If you believe your health or disability information has been used as a factor in a decision about your insurance coverage, ask the carrier for an explanation. If you believe the information has been used improperly, file a complaint with the Texas Department of Insurance. You also may have grounds for a civil rights complaint under the federal Americans with Disabilities Act.
Most policies have a "pre-existing condition waiting period" for new plan members. During this period, which can be as long as one year for group coverage and up to two years for individual coverage, you will not receive coverage for any specific health conditions for which you received advice, diagnosis, or treatment during the year prior to joining the plan.

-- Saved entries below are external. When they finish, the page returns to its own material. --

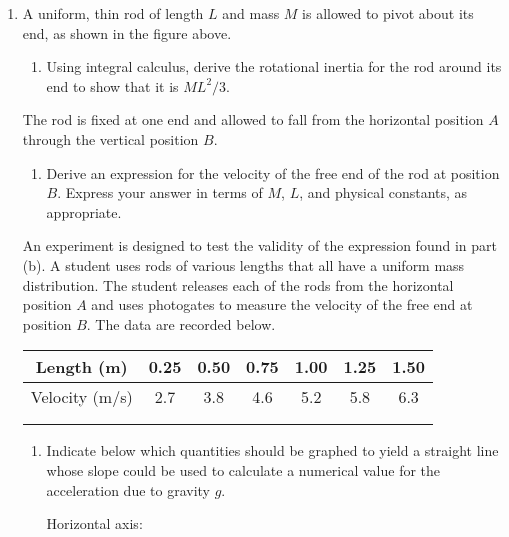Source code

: \documentclass{../../../oss-apphys}
\begin{document}
\begin{enumerate}
\item A uniform, thin rod of length $L$ and mass $M$ is allowed to pivot about
  its end, as shown in the figure above.
  \begin{enumerate}[leftmargin=15pt]
  \item Using integral calculus, derive the rotational inertia for the rod
    around its end to show that it is $ML^2/3$.
  \end{enumerate}
  The rod is fixed at one end and allowed to fall from the horizontal
  position $A$ through the vertical position $B$.
  \begin{enumerate}[resume]
  \item Derive an expression for the velocity of the free end of the rod at
    position $B$. Express your answer in terms of $M$, $L$, and physical
    constants, as appropriate.
  \end{enumerate}
  \newpage
  An experiment is designed to test the validity of the expression found in
  part (b). A student uses rods of various lengths that all have a uniform
  mass distribution. The student releases each of the rods from the horizontal
  position $A$ and uses photogates to measure the velocity of the free end at
  position $B$. The data are recorded below.
  \begin{center}
    \def\arraystretch{1.45}
    \begin{tabular}{|c|c|c|c|c|c|c|}
      \hline
      Length (m)     & 0.25 & 0.50 & 0.75 & 1.00 & 1.25 & 1.50\\\hline
      Velocity (m/s) & 2.7  & 3.8  & 4.6  & 5.2  & 5.8  & 6.3 \\\hline
      & & & & & & \\\hline
      & & & & & & \\\hline
    \end{tabular}
    \def\arraystretch{1}
  \end{center}
  \begin{enumerate}[resume]
  \item Indicate below which quantities should be graphed to yield a straight
    line whose slope could be used to calculate a numerical value for the
    acceleration due to gravity $g$.

    \vspace{.1in}Horizontal axis: \underline{\hspace{1in}}


\end{enumerate}
\end{enumerate}
\end{document}
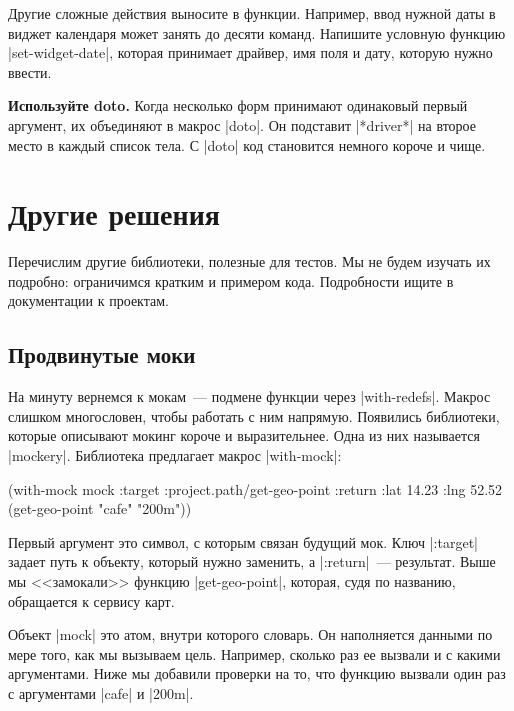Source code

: Другие сложные действия выносите в функции. Например, ввод нужной даты в виджет
календаря может занять до десяти команд. Напишите условную функцию
\spverb|set-widget-date|, которая принимает драйвер, имя поля и дату, которую
нужно ввести.

\textbf{Используйте doto.} Когда несколько форм принимают одинаковый первый
аргумент, их объединяют в макрос \spverb|doto|. Он подставит \spverb|*driver*|
на второе место в каждый список тела. С \spverb|doto| код становится немного
короче и чище.

\section{Другие решения}

Перечислим другие библиотеки, полезные для тестов. Мы не будем изучать их
подробно: ограничимся кратким и примером кода. Подробности ищите в документации
к проектам.

\subsection{Продвинутые моки}

На минуту вернемся к мокам~--- подмене функции через
\spverb|with-redefs|. Макрос слишком многословен, чтобы работать с ним
напрямую. Появились библиотеки, которые описывают мокинг короче и
выразительнее. Одна из них называется
\spverb|mockery|. Библиотека
предлагает макрос \spverb|with-mock|:

\begin{english}
  \begin{clojure}
(with-mock mock
  {:target :project.path/get-geo-point
   :return {:lat 14.23 :lng 52.52}}
  (get-geo-point "cafe" "200m"))
  \end{clojure}
\end{english}

Первый аргумент это символ, с которым связан будущий мок. Ключ \spverb|:target|
задает путь к объекту, который нужно заменить, а \spverb|:return|~---
результат. Выше мы <<замокали>> функцию \spverb|get-geo-point|, которая, судя по
названию, обращается к сервису карт.

Объект \spverb|mock| это атом, внутри которого словарь. Он наполняется данными
по мере того, как мы вызываем цель. Например, сколько раз ее вызвали и с какими
аргументами. Ниже мы добавили проверки на то, что функцию вызвали один раз с
аргументами \spverb|cafe| и \spverb|200m|.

You will have full coverage for any new illnesses or injuries that you incur subsequent to joining the plan, however.
Any pre-existing condition rules must apply equally, and for an equal period of time, to all members of any group plan, regardless of any individual health conditions or disabilities. Individual health carriers may have a standard period for all policies, or may be willing to negotiate the terms of the period on a policy-by-policy basis.

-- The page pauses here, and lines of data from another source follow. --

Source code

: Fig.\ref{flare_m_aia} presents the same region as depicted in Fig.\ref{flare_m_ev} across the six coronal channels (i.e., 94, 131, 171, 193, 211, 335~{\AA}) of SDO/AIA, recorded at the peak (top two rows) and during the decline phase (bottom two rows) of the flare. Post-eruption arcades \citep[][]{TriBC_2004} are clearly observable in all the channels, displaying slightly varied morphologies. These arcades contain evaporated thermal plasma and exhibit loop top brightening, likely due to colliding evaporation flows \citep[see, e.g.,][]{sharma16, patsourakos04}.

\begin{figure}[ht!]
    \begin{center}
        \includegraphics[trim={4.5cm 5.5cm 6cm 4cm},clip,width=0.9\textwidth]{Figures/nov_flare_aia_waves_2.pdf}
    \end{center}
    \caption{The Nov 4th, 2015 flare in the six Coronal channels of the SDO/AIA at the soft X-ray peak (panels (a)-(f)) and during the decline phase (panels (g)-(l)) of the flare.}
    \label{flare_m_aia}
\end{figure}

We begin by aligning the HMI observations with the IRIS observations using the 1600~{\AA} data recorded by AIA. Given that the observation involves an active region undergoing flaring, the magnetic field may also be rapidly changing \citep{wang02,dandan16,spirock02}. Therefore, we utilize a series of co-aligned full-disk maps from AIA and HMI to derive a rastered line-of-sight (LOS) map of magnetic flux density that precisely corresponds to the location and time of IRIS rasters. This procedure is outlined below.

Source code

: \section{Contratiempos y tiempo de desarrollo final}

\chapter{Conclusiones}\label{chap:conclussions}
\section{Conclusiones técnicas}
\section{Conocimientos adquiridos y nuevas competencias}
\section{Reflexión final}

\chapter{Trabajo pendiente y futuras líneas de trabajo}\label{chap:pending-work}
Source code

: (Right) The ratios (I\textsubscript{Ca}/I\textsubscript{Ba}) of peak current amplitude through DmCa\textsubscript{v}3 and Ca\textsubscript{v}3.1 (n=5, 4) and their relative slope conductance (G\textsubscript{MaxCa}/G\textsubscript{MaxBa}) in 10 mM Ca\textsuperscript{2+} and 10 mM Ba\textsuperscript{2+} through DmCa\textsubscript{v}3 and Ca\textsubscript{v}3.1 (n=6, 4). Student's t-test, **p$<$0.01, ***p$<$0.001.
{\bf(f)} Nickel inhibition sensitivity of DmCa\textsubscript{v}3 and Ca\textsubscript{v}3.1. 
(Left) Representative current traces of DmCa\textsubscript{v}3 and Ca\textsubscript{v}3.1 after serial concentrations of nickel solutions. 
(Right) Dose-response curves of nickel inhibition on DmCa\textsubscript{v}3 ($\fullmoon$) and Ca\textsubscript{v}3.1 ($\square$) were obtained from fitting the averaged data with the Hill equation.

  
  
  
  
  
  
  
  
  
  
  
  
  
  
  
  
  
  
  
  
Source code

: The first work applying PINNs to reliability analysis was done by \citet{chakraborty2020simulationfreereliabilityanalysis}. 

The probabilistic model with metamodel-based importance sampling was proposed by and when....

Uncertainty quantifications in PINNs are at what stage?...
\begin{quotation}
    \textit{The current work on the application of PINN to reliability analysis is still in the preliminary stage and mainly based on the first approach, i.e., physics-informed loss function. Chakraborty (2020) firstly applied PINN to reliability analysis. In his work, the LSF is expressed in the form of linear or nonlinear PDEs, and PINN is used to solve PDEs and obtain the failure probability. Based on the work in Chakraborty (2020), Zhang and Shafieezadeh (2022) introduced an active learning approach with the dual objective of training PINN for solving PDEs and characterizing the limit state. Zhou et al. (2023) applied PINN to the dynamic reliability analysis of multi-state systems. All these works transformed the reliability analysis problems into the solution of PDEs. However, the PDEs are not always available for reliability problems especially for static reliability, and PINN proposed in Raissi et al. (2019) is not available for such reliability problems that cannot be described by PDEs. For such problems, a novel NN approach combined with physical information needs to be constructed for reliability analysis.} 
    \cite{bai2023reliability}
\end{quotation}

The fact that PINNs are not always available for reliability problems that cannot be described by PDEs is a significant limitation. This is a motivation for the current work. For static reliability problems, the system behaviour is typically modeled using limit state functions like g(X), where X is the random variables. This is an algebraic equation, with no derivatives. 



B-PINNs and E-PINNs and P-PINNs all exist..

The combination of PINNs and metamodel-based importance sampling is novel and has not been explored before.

2. If you're seriously disabled, apply for Social Security Disability Income, which can also qualify you for Medicare
Most people know Social Security as the federal program that pays benefits for most Americans upon their retirement. In addition, the Social Security Disability Income (SSDI) program pays replacement income for workers who become seriously disabled and are unable to work. SSDI eligibility standards are quite high, however. The program pays only for "total disability" - no payments are provided for partial or short-term disability.
If you become seriously disabled and are unable to work, you should apply for SSDI as soon as possible. SSDI provides lost income and does not pay for any medical costs. However, if you remain eligible to receive SSDI for 24 months, you will become automatically eligible for early enrollment in Medicare, the federal health insurance program. Typically, Medicare is only available to people without disabilities after reaching age 65. Medicare will cover most, but not all, of your health care costs.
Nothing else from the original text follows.